Work instruction
When the line with "7. Click 'Create" appears below, start repeating lines exactly, and keep going through the line with "14. Click 'Next: Container >'"; add nothing outside that span.

:: Given data ::

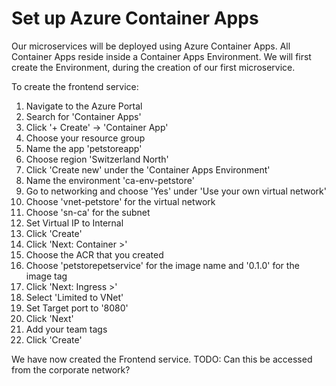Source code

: # Set up Azure Container Apps
Our microservices will be deployed using Azure Container Apps.
All Container Apps reside inside a Container Apps Environment.
We will first create the Environment, during the creation of our first microservice.

To create the frontend service:
1. Navigate to the Azure Portal
2. Search for 'Container Apps'
3. Click '+ Create' -> 'Container App'
4. Choose your resource group
5. Name the app 'petstoreapp'
6. Choose region 'Switzerland North'
7. Click 'Create new' under the 'Container Apps Environment'
8. Name the environment 'ca-env-petstore'
9. Go to networking and choose 'Yes' under 'Use your own virtual network'
10. Choose 'vnet-petstore' for the virtual network
11. Choose 'sn-ca' for the subnet
12. Set Virtual IP to Internal
13. Click 'Create'
14. Click 'Next: Container >'
15. Choose the ACR that you created
16. Choose 'petstorepetservice' for the image name and '0.1.0' for the image tag
17. Click 'Next: Ingress >'
18. Select 'Limited to VNet'
19. Set Target port to '8080'
20. Click 'Next'
21. Add your team tags
22. Click 'Create'

We have now created the Frontend service.
TODO: Can this be accessed from the corporate network?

:::

Solved exercise
7. Click 'Create new' under the 'Container Apps Environment'
8. Name the environment 'ca-env-petstore'
9. Go to networking and choose 'Yes' under 'Use your own virtual network'
10. Choose 'vnet-petstore' for the virtual network
11. Choose 'sn-ca' for the subnet
12. Set Virtual IP to Internal
13. Click 'Create'
14. Click 'Next: Container >'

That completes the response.